- **Problem details**:
Quote all of the data that follows exactly as written, skipping the images.

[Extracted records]
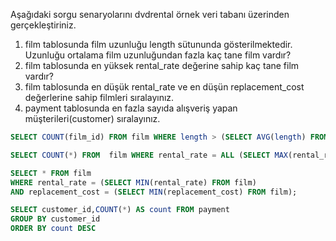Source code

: Aşağıdaki sorgu senaryolarını dvdrental örnek veri tabanı üzerinden gerçekleştiriniz.

1. film tablosunda film uzunluğu length sütununda gösterilmektedir. Uzunluğu ortalama film uzunluğundan fazla kaç tane film vardır?
2. film tablosunda en yüksek rental_rate değerine sahip kaç tane film vardır?
3. film tablosunda en düşük rental_rate ve en düşün replacement_cost değerlerine sahip filmleri sıralayınız.
4. payment tablosunda en fazla sayıda alışveriş yapan müşterileri(customer) sıralayınız.


```sql
SELECT COUNT(film_id) FROM film WHERE length > (SELECT AVG(length) FROM film)
```

```sql
SELECT COUNT(*) FROM  film WHERE rental_rate = ALL (SELECT MAX(rental_rate) FROM film)
```

```sql
SELECT * FROM film
WHERE rental_rate = (SELECT MIN(rental_rate) FROM film) 
AND replacement_cost = (SELECT MIN(replacement_cost) FROM film);
```

```sql
SELECT customer_id,COUNT(*) AS count FROM payment
GROUP BY customer_id
ORDER BY count DESC
```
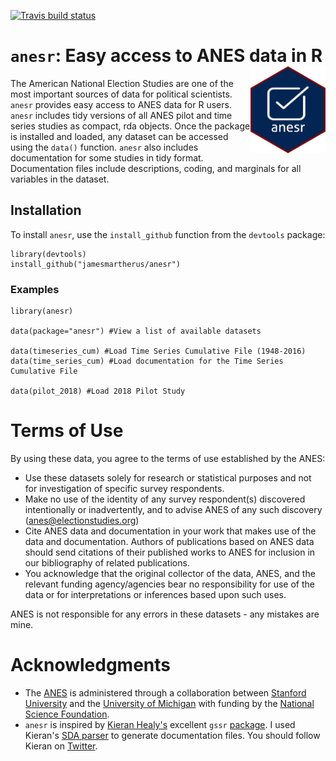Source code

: <!-- badges: start -->
[![Travis build status](https://travis-ci.org/jamesmartherus/anesr.svg?branch=master)](https://travis-ci.org/jamesmartherus/anesr)
<!-- badges: end -->

# `anesr`: Easy access to ANES data in R <img src="man/figures/logo.png" align="right" width=120 />

The American National Election Studies are one of the most important sources of data for political scientists. `anesr` provides easy access to ANES data for R users. `anesr` includes tidy versions of all ANES pilot and time series studies as compact, rda objects. Once the package is installed and loaded, any dataset can be accessed using the `data()` function. `anesr` also includes documentation for some studies in tidy format. Documentation files include descriptions, coding, and marginals for all variables in the dataset. 

## Installation

To install `anesr`, use the `install_github` function from the `devtools` package:

```
library(devtools)
install_github("jamesmartherus/anesr")
```


### Examples

```
library(anesr)

data(package="anesr") #View a list of available datasets

data(timeseries_cum) #Load Time Series Cumulative File (1948-2016)
data(time_series_cum) #Load documentation for the Time Series Cumulative File

data(pilot_2018) #Load 2018 Pilot Study
```

# Terms of Use

By using these data, you agree to the terms of use established by the ANES:

- Use these datasets solely for research or statistical purposes and not for investigation of specific survey respondents.
- Make no use of the identity of any survey respondent(s) discovered intentionally or inadvertently, and to advise ANES of any such discovery (anes@electionstudies.org)
- Cite ANES data and documentation in your work that makes use of the data and documentation. Authors of publications based on ANES data should send citations of their published works to ANES for inclusion in our bibliography of related publications.
- You acknowledge that the original collector of the data, ANES, and the relevant funding agency/agencies bear no responsibility for use of the data or for interpretations or inferences based upon such uses.

ANES is not responsible for any errors in these datasets - any mistakes are mine. 

# Acknowledgments

- The [ANES](https://electionstudies.org/) is administered through a collaboration between [Stanford University](https://www.stanford.edu/) and the [University of Michigan](https://umich.edu/) with funding by the [National Science Foundation](https://www.nsf.gov). 
- `anesr` is inspired by [Kieran Healy's](https://kieranhealy.org/) excellent `gssr` [package](https://github.com/kjhealy/gssr). I used Kieran's [SDA parser](https://github.com/kjhealy/sda_parser) to generate documentation files. You should follow Kieran on [Twitter](https://twitter.com/kjhealy).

- **Reply**:
Source code

: Aşağıdaki sorgu senaryolarını dvdrental örnek veri tabanı üzerinden gerçekleştiriniz.

1. film tablosunda film uzunluğu length sütununda gösterilmektedir. Uzunluğu ortalama film uzunluğundan fazla kaç tane film vardır?
2. film tablosunda en yüksek rental_rate değerine sahip kaç tane film vardır?
3. film tablosunda en düşük rental_rate ve en düşün replacement_cost değerlerine sahip filmleri sıralayınız.
4. payment tablosunda en fazla sayıda alışveriş yapan müşterileri(customer) sıralayınız.


```sql
SELECT COUNT(film_id) FROM film WHERE length > (SELECT AVG(length) FROM film)
```

```sql
SELECT COUNT(*) FROM  film WHERE rental_rate = ALL (SELECT MAX(rental_rate) FROM film)
```

```sql
SELECT * FROM film
WHERE rental_rate = (SELECT MIN(rental_rate) FROM film) 
AND replacement_cost = (SELECT MIN(replacement_cost) FROM film);
```

```sql
SELECT customer_id,COUNT(*) AS count FROM payment
GROUP BY customer_id
ORDER BY count DESC
```
Source code

: <!-- badges: start -->
[![Travis build status](https://travis-ci.org/jamesmartherus/anesr.svg?branch=master)](https://travis-ci.org/jamesmartherus/anesr)
<!-- badges: end -->

# `anesr`: Easy access to ANES data in R <img src="man/figures/logo.png" align="right" width=120 />

The American National Election Studies are one of the most important sources of data for political scientists. `anesr` provides easy access to ANES data for R users. `anesr` includes tidy versions of all ANES pilot and time series studies as compact, rda objects. Once the package is installed and loaded, any dataset can be accessed using the `data()` function. `anesr` also includes documentation for some studies in tidy format. Documentation files include descriptions, coding, and marginals for all variables in the dataset. 

## Installation

To install `anesr`, use the `install_github` function from the `devtools` package:

```
library(devtools)
install_github("jamesmartherus/anesr")
```


### Examples

```
library(anesr)

data(package="anesr") #View a list of available datasets

data(timeseries_cum) #Load Time Series Cumulative File (1948-2016)
data(time_series_cum) #Load documentation for the Time Series Cumulative File

data(pilot_2018) #Load 2018 Pilot Study
```

# Terms of Use

By using these data, you agree to the terms of use established by the ANES:

- Use these datasets solely for research or statistical purposes and not for investigation of specific survey respondents.
- Make no use of the identity of any survey respondent(s) discovered intentionally or inadvertently, and to advise ANES of any such discovery (anes@electionstudies.org)
- Cite ANES data and documentation in your work that makes use of the data and documentation. Authors of publications based on ANES data should send citations of their published works to ANES for inclusion in our bibliography of related publications.
- You acknowledge that the original collector of the data, ANES, and the relevant funding agency/agencies bear no responsibility for use of the data or for interpretations or inferences based upon such uses.

ANES is not responsible for any errors in these datasets - any mistakes are mine. 

# Acknowledgments

- The [ANES](https://electionstudies.org/) is administered through a collaboration between [Stanford University](https://www.stanford.edu/) and the [University of Michigan](https://umich.edu/) with funding by the [National Science Foundation](https://www.nsf.gov). 
- `anesr` is inspired by [Kieran Healy's](https://kieranhealy.org/) excellent `gssr` [package](https://github.com/kjhealy/gssr). I used Kieran's [SDA parser](https://github.com/kjhealy/sda_parser) to generate documentation files. You should follow Kieran on [Twitter](https://twitter.com/kjhealy).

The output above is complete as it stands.